A COMPLETE bastard enjoys nothing more than explaining what a wasted dick you were the night before.
Knobhead housemate Tom Logan gets a sick kick out of telling you exactly where and how many times you embarrassed yourself last night while you wrestle with the debilitating effects of a brutal hangover.
Logan said: “I’ll warm up by saying ‘I bet you’re feeling hanging today’ in a smug voice as you blearily stagger to the bathroom looking for some paracetamol, before reeling off the vast amount of drinks you had.
“The very thought of all those shots will make you want to do a sambuca sick down yourself, but I won’t read the room and will carry on listing them regardless. Don’t want you to forget those tequila slammers now, do we?
“As your face turns from white to green, I’ll move on to all the mortifying shit you did like dancing on the tables and making a failed pass at your mate’s sister while he was right there.

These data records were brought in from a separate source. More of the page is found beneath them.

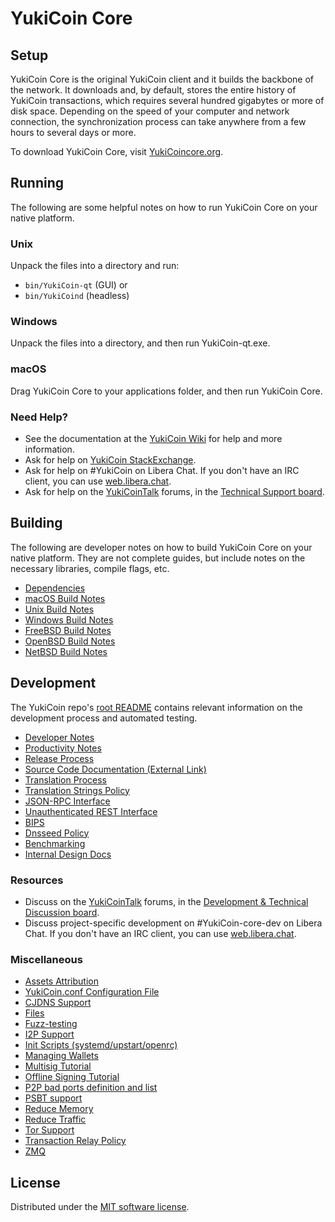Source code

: YukiCoin Core
=============

Setup
---------------------
YukiCoin Core is the original YukiCoin client and it builds the backbone of the network. It downloads and, by default, stores the entire history of YukiCoin transactions, which requires several hundred gigabytes or more of disk space. Depending on the speed of your computer and network connection, the synchronization process can take anywhere from a few hours to several days or more.

To download YukiCoin Core, visit [YukiCoincore.org](https://YukiCoincore.org/en/download/).

Running
---------------------
The following are some helpful notes on how to run YukiCoin Core on your native platform.

### Unix

Unpack the files into a directory and run:

- `bin/YukiCoin-qt` (GUI) or
- `bin/YukiCoind` (headless)

### Windows

Unpack the files into a directory, and then run YukiCoin-qt.exe.

### macOS

Drag YukiCoin Core to your applications folder, and then run YukiCoin Core.

### Need Help?

* See the documentation at the [YukiCoin Wiki](https://en.YukiCoin.it/wiki/Main_Page)
for help and more information.
* Ask for help on [YukiCoin StackExchange](https://YukiCoin.stackexchange.com).
* Ask for help on #YukiCoin on Libera Chat. If you don't have an IRC client, you can use [web.libera.chat](https://web.libera.chat/#YukiCoin).
* Ask for help on the [YukiCoinTalk](https://YukiCointalk.org/) forums, in the [Technical Support board](https://YukiCointalk.org/index.php?board=4.0).

Building
---------------------
The following are developer notes on how to build YukiCoin Core on your native platform. They are not complete guides, but include notes on the necessary libraries, compile flags, etc.

- [Dependencies](dependencies.md)
- [macOS Build Notes](build-osx.md)
- [Unix Build Notes](build-unix.md)
- [Windows Build Notes](build-windows-msvc.md)
- [FreeBSD Build Notes](build-freebsd.md)
- [OpenBSD Build Notes](build-openbsd.md)
- [NetBSD Build Notes](build-netbsd.md)

Development
---------------------
The YukiCoin repo's [root README](/README.md) contains relevant information on the development process and automated testing.

- [Developer Notes](developer-notes.md)
- [Productivity Notes](productivity.md)
- [Release Process](release-process.md)
- [Source Code Documentation (External Link)](https://doxygen.YukiCoincore.org/)
- [Translation Process](translation_process.md)
- [Translation Strings Policy](translation_strings_policy.md)
- [JSON-RPC Interface](JSON-RPC-interface.md)
- [Unauthenticated REST Interface](REST-interface.md)
- [BIPS](bips.md)
- [Dnsseed Policy](dnsseed-policy.md)
- [Benchmarking](benchmarking.md)
- [Internal Design Docs](design/)

### Resources
* Discuss on the [YukiCoinTalk](https://YukiCointalk.org/) forums, in the [Development & Technical Discussion board](https://YukiCointalk.org/index.php?board=6.0).
* Discuss project-specific development on #YukiCoin-core-dev on Libera Chat. If you don't have an IRC client, you can use [web.libera.chat](https://web.libera.chat/#YukiCoin-core-dev).

### Miscellaneous
- [Assets Attribution](assets-attribution.md)
- [YukiCoin.conf Configuration File](YukiCoin-conf.md)
- [CJDNS Support](cjdns.md)
- [Files](files.md)
- [Fuzz-testing](fuzzing.md)
- [I2P Support](i2p.md)
- [Init Scripts (systemd/upstart/openrc)](init.md)
- [Managing Wallets](managing-wallets.md)
- [Multisig Tutorial](multisig-tutorial.md)
- [Offline Signing Tutorial](offline-signing-tutorial.md)
- [P2P bad ports definition and list](p2p-bad-ports.md)
- [PSBT support](psbt.md)
- [Reduce Memory](reduce-memory.md)
- [Reduce Traffic](reduce-traffic.md)
- [Tor Support](tor.md)
- [Transaction Relay Policy](policy/README.md)
- [ZMQ](zmq.md)

License
---------------------
Distributed under the [MIT software license](/COPYING).
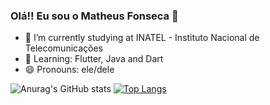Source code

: ### Olá!! Eu sou o Matheus Fonseca 👋

- 🔭 I’m currently studying at INATEL - Instituto Nacional de Telecomunicações
- 🌱 Learning: Flutter, Java and Dart
- 😄 Pronouns: ele/dele

![Anurag's GitHub stats](https://github-readme-stats.vercel.app/api?username=matheusAFONSECA&count_private=true&show_icons=true&theme=dracula)
[![Top Langs](https://github-readme-stats.vercel.app/api/top-langs/?username=matheusAFONSECA&layout=compact&theme=dracula)](https://github.com/anuraghazra/github-readme-stats)

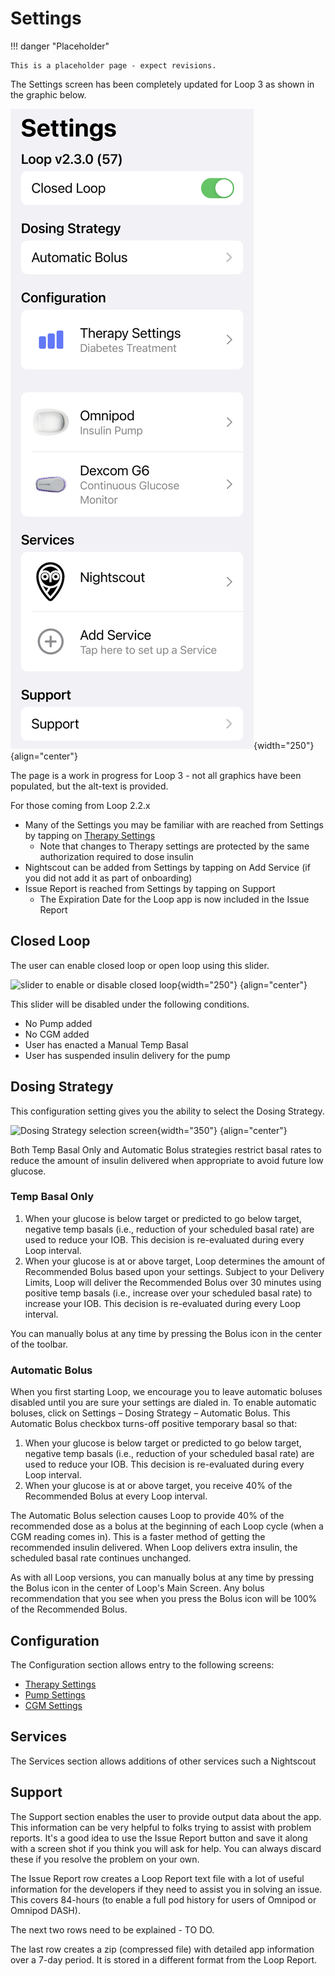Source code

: # Settings

!!! danger "Placeholder"

    This is a placeholder page - expect revisions.

The Settings screen has been completely updated for Loop 3 as shown in the graphic below.

![settings screen for loop 3](img/loop-3-settings.svg){width="250"}
{align="center"}

The page is a work in progress for Loop 3 - not all graphics have been populated, but the alt-text is provided.

For those coming from Loop 2.2.x

* Many of the Settings you may be familiar with are reached from Settings by tapping on [Therapy Settings](loop-3-therapy.md)
    * Note that changes to Therapy settings are protected by the same authorization required to dose insulin
* Nightscout can be added from Settings by tapping on Add Service (if you did not add it as part of onboarding)
* Issue Report is reached from Settings by tapping on Support
    * The Expiration Date for the Loop app is now included in the Issue Report

## Closed Loop

The user can enable closed loop or open loop using this slider.

![slider to enable or disable closed loop](img/loop-3-slider.svg){width="250"}
{align="center"}


This slider will be disabled under the following conditions.

* No Pump added
* No CGM added
* User has enacted a Manual Temp Basal
* User has suspended insulin delivery for the pump

## Dosing Strategy

This configuration setting gives you the ability to select the Dosing Strategy. 

![Dosing Strategy selection screen](img/dosing-strategy.svg){width="350"}
{align="center"}

Both Temp Basal Only and Automatic Bolus strategies restrict basal rates to reduce the amount of insulin delivered when appropriate to avoid future low glucose.

### Temp Basal Only

1. When your glucose is below target or predicted to go below target, negative temp basals (i.e., reduction of your scheduled basal rate) are used to reduce your IOB. This decision is re-evaluated during every Loop interval.
1. When your glucose is at or above target, Loop determines the amount of Recommended Bolus based upon your settings.  Subject to your Delivery Limits, Loop will deliver the Recommended Bolus over 30 minutes using positive temp basals (i.e., increase over your scheduled basal rate) to increase your IOB. This decision is re-evaluated during every Loop interval.

You can manually bolus at any time by pressing the Bolus icon in the center of the toolbar.

### Automatic Bolus

When you first starting Loop, we encourage you to leave automatic boluses disabled until you are sure your settings are dialed in.  To enable automatic boluses, click on Settings – Dosing Strategy – Automatic Bolus.  This Automatic Bolus checkbox turns-off positive temporary basal so that:

1. When your glucose is below target or predicted to go below target, negative temp basals (i.e., reduction of your scheduled basal rate) are used to reduce your IOB. This decision is re-evaluated during every Loop interval.
1. When your glucose is at or above target, you receive 40% of the Recommended Bolus at every Loop interval.

The Automatic Bolus selection causes Loop to provide 40% of the recommended dose as a bolus at the beginning of each Loop cycle (when a CGM reading comes in). This is a faster method of getting the recommended insulin delivered. When Loop delivers extra insulin, the scheduled basal rate continues unchanged.

As with all Loop versions, you can manually bolus at any time by pressing the Bolus icon in the center of Loop's Main Screen.  Any bolus recommendation that you see when you press the Bolus icon will be 100% of the Recommended Bolus.


## Configuration

The Configuration section allows entry to the following screens:

* [Therapy Settings](loop-3-therapy.md)
* [Pump Settings](loop-3-pump.md)
* [CGM Settings](loop-3-cgm.md)

## Services

The Services section allows additions of other services such a Nightscout

## Support

The Support section enables the user to provide output data about the app. This information can be very helpful to folks trying to assist with problem reports. It's a good idea to use the Issue Report button and save it along with a screen shot if you think you will ask for help.  You can always discard these if you resolve the problem on your own.

The Issue Report row creates a Loop Report text file with a lot of useful information for the developers if they need to assist you in solving an issue. This covers 84-hours (to enable a full pod history for users of Omnipod or Omnipod DASH).

The next two rows need to be explained - TO DO.

The last row creates a zip (compressed file) with detailed app information over a 7-day period. It is stored in a different format from the Loop Report.
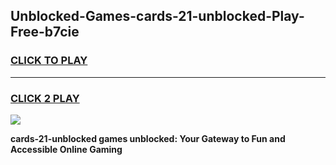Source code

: 
## Unblocked-Games-cards-21-unblocked-Play-Free-b7cie
<h3>
<a href="https://premium76.site?title=cards-21-unblocked&ref=23A">CLICK TO PLAY</a></h3>
<hr>

<h3>
<a href="https://premium76.site?title=cards-21-unblocked&ref=23A">CLICK 2 PLAY</a>
  
</h3>

<a href="https://premium76.site?title=cards-21-unblocked&ref=23A"><img src="https://clearcache.store/games.png"></a>


**cards-21-unblocked games unblocked: Your Gateway to Fun and Accessible Online Gaming**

I could be making all this up but you’d never know.
“To finish off I’ll give you a hearty slap on the back and offer you a beer. Watching you wince and shudder is the highlight of my week. It’s my sport.”
Friend Emma Howard said: “Once you’re recovered let’s get Tom totally shitfaced and see how he likes someone filling in the blanks. I’m sure he’ll appreciate it and find it just as f**king hilarious.”